Tel Aviv, Israel
Preston Scott Cohen, architect of the recently opened expansion to the Tel Aviv Museum of Art, refers to the addition’s exterior as “the urban version” of the building’s Lightfall—the spiraling skylit atrium and circulation space that vertically connects the new galleries. But for reasons of expense, instead of enclosing the building with sensuous curved surfaces similar to those that define the twisting interior space, Cohen opted for a curtain-wall system of precast-concrete panels. No two of the 465 panels are alike, but most are in the shape of quadrilaterals or triangles, and some are as long as 30 feet on a side. They fit together to create a subtly faceted wrapper made up of large folded planes.

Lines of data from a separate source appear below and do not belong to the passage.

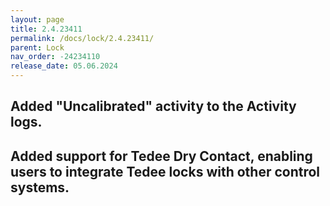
```yaml
---
layout: page
title: 2.4.23411
permalink: /docs/lock/2.4.23411/
parent: Lock
nav_order: -24234110
release_date: 05.06.2024
---
```


## Added "Uncalibrated" activity to the Activity logs.
## Added support for Tedee Dry Contact, enabling users to integrate Tedee locks with other control systems.
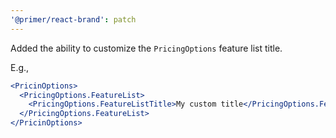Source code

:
 ```yaml
---
'@primer/react-brand': patch
---
```


Added the ability to customize the `PricingOptions` feature list title.

E.g.,

```jsx
<PricinOptions>
  <PricingOptions.FeatureList>
    <PricingOptions.FeatureListTitle>My custom title</PricingOptions.FeatureListTitle>
  </PricingOptions.FeatureList>
</PricinOptions>
```
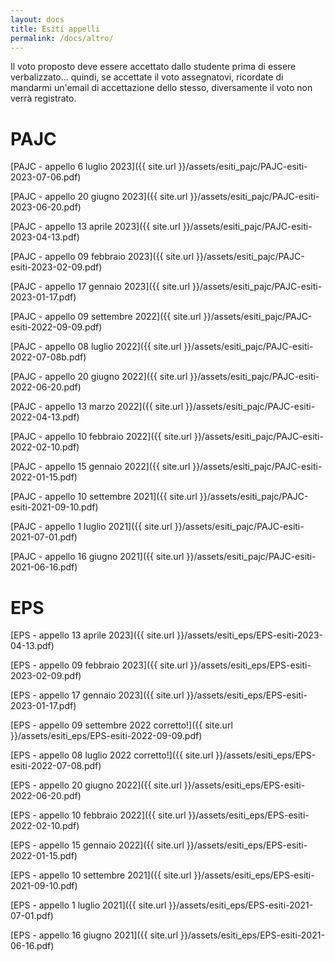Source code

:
 ```yaml
---
layout: docs
title: Esiti appelli
permalink: /docs/altro/
---
```


<div class="note warning">
  <p>Il voto proposto deve essere accettato dallo studente prima di essere verbalizzato... quindi, se accettate il voto assegnatovi, ricordate di mandarmi un'email di accettazione dello stesso, diversamente il voto non verrà registrato.</p>
</div>

# PAJC
[PAJC - appello 6 luglio 2023]({{ site.url }}/assets/esiti_pajc/PAJC-esiti-2023-07-06.pdf)

[PAJC - appello 20 giugno 2023]({{ site.url }}/assets/esiti_pajc/PAJC-esiti-2023-06-20.pdf)

[PAJC - appello 13 aprile 2023]({{ site.url }}/assets/esiti_pajc/PAJC-esiti-2023-04-13.pdf)

[PAJC - appello 09 febbraio 2023]({{ site.url }}/assets/esiti_pajc/PAJC-esiti-2023-02-09.pdf)

[PAJC - appello 17 gennaio 2023]({{ site.url }}/assets/esiti_pajc/PAJC-esiti-2023-01-17.pdf)

[PAJC - appello 09 settembre 2022]({{ site.url }}/assets/esiti_pajc/PAJC-esiti-2022-09-09.pdf)

[PAJC - appello 08 luglio 2022]({{ site.url }}/assets/esiti_pajc/PAJC-esiti-2022-07-08b.pdf)

[PAJC - appello 20 giugno 2022]({{ site.url }}/assets/esiti_pajc/PAJC-esiti-2022-06-20.pdf)

[PAJC - appello 13 marzo 2022]({{ site.url }}/assets/esiti_pajc/PAJC-esiti-2022-04-13.pdf)

[PAJC - appello 10 febbraio 2022]({{ site.url }}/assets/esiti_pajc/PAJC-esiti-2022-02-10.pdf)

[PAJC - appello 15 gennaio 2022]({{ site.url }}/assets/esiti_pajc/PAJC-esiti-2022-01-15.pdf)

[PAJC - appello 10 settembre 2021]({{ site.url }}/assets/esiti_pajc/PAJC-esiti-2021-09-10.pdf)

[PAJC - appello 1 luglio 2021]({{ site.url }}/assets/esiti_pajc/PAJC-esiti-2021-07-01.pdf)

[PAJC - appello 16 giugno 2021]({{ site.url }}/assets/esiti_pajc/PAJC-esiti-2021-06-16.pdf)


# EPS
[EPS - appello 13 aprile 2023]({{ site.url }}/assets/esiti_eps/EPS-esiti-2023-04-13.pdf)

[EPS - appello 09 febbraio 2023]({{ site.url }}/assets/esiti_eps/EPS-esiti-2023-02-09.pdf)

[EPS - appello 17 gennaio 2023]({{ site.url }}/assets/esiti_eps/EPS-esiti-2023-01-17.pdf)

[EPS - appello 09 settembre 2022 corretto!]({{ site.url }}/assets/esiti_eps/EPS-esiti-2022-09-09.pdf)

[EPS - appello 08 luglio 2022 corretto!]({{ site.url }}/assets/esiti_eps/EPS-esiti-2022-07-08.pdf)

[EPS - appello 20 giugno 2022]({{ site.url }}/assets/esiti_eps/EPS-esiti-2022-06-20.pdf)

[EPS - appello 10 febbraio 2022]({{ site.url }}/assets/esiti_eps/EPS-esiti-2022-02-10.pdf)

[EPS - appello 15 gennaio 2022]({{ site.url }}/assets/esiti_eps/EPS-esiti-2022-01-15.pdf)

[EPS - appello 10 settembre 2021]({{ site.url }}/assets/esiti_eps/EPS-esiti-2021-09-10.pdf)

[EPS - appello 1 luglio 2021]({{ site.url }}/assets/esiti_eps/EPS-esiti-2021-07-01.pdf)

[EPS - appello 16 giugno 2021]({{ site.url }}/assets/esiti_eps/EPS-esiti-2021-06-16.pdf)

Primarily because of the difficulty of finding a precast manufacturer with the necessary expertise, the project team elected to produce the 5-inch-thick cladding elements at the building site, according to Israel Chaskelevitch, principal of the eponymous firm that served as the construction manager through late 2009. Keeping the fabrication process on-site also helped avoid the damage that might occur during transportation, especially to the panels’ vulnerable knifelike edges and sharp corners.
Starting in March 2009, and for more than a year after that, contractors cast the panels in a fabrication plant they set up within an already enclosed lower-level gallery. Using smooth, steel-topped tables as the base of the panels’ formwork and reconfigurable magnetic dams to define the different shapes and angles, they cast each panel in two layers, placing steel reinforcement before the second pour. The process ensured that contractors could provide the required amount of concrete cover for this reinforcement—an especially important detail due to Tel Aviv’s corrosive salt air, Chaskelevitch points out.
The back of the panels incorporate steel plates that serve as the connection points to an underlying support system of vertical steel ribs placed every 8 feet on center and anchored to the building’s primary Vierendeel truss structure. With cranes, workers lifted the panels, which weigh as much as 9 tons, into place, and then adjusted their position from behind before welding the embedded steel plates to the structural armature. Finally, they filled the resulting ¹¹∕¹6 -inch joint between each cladding piece with a special combination of sealants recessed about an inch from the surface to create a reveal.
Although the facade material wasn’t specified in Cohen’s 2003 competition entry, he always envisioned the addition’s exterior as concrete. He preferred it over other materials, he explains, because he wanted to tie his expansion to Tel Aviv’s modern architecture and the mostly exposed concrete and white stucco buildings that have earned it the moniker “the White City.” He hoped to avoid making a building that seemed like it belonged in Jerusalem, he says, where everything is built of honey-colored stone.
The client, however, had other preferences, and the drawings released for bid in 2007 called for stone-clad, cast-in-place concrete walls. The architect credits the construction manager for devising the curtain-wall-and-precast solution and for winning over the reluctant client with full-sized mock-ups of a 30-foot-square portion of both proposed assemblies. Not only was the precast option less expensive, but it also allowed for larger cladding elements—especially for the cladding suspended from the soffits, where the weight of the stone would have necessitated small, mosaic-like pieces. “The sheer size and smoothness of the panels was overwhelmingly impressive,” says Cohen, referring to the concrete mock-up. Amit Nemlich, project architect, confirms that the final cladding solution was the most appropriate one. “Tel Aviv is a new city,” he says, “and concrete is a modern material.”